Shin Dong-joo, the eldest son of the Lotte Group founder, said Thursday he has sued the chief of Lotte Holdings Co. for the head’s role in driving him out, waging a sideline attack against his younger brother as part of a long-running sibling power struggle.
Lotte, South Korea’s fifth-largest conglomerate, is mired in a leadership dispute between group founder Shin Kyuk-ho’s two sons — Dong-joo and Dong-bin — who had each controlled the company’s operations in Japan and Korea until earlier this year.
While Dong-joo was ousted from 26 key positions at Japanese units between last December and January this year, Dong-bin took the helm of Tokyo-based Lotte Holdings, the group’s holding firm, after winning support from Japanese shareholders in August.
Holding a press conference at a hotel in Tokyo, the eldest son said he has filed a lawsuit against Takayuki Tsukuda with the Tokyo District Court, claiming the chief provided incorrect and exaggerated information on him to his father over the course of his dismissal.

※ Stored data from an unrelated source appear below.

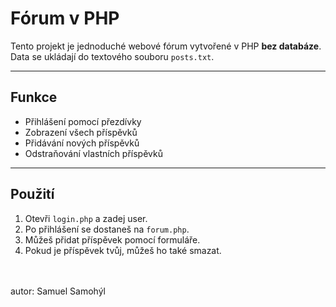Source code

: # Fórum v PHP

Tento projekt je jednoduché webové fórum vytvořené v PHP **bez databáze**. Data se ukládají do textového souboru `posts.txt`.

---
## Funkce

- Přihlášení pomocí přezdívky
- Zobrazení všech příspěvků
- Přidávání nových příspěvků
- Odstraňování vlastních příspěvků
---
## Použití

1. Otevři `login.php` a zadej user.
2. Po přihlášení se dostaneš na `forum.php`.
3. Můžeš přidat příspěvek pomocí formuláře.
4. Pokud je příspěvek tvůj, můžeš ho také smazat.


<br>
<br>
autor: Samuel Samohýl

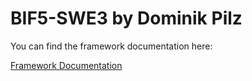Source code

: # BIF5-SWE3 by Dominik Pilz

You can find the framework documentation here:

[Framework Documentation](orm-framework/README.md)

“(Such false reports) constitute a serious violation of relevant rules as they were aimed at eliminating me,” the eldest son said, stressing that such an unfair means hurt the transparency of the whole company.
It is widely seen as a sideline attack against his younger brother, as Tsukuda has teamed up with Dong-bin.
Noting that his father agreed to the suits, which are “due steps to bring Lotte back to normal,” the scion also urged his brother to “fight with Tsukuda and other Japanese board members of Lotte Holdings,” rather than having conflict between the siblings.
The elder son also said he has filed a separate case against four group units — Lotte Co., Lotte Corp., Lotte International Co., and Lotte Real Estate Co. — to seek compensation for damages.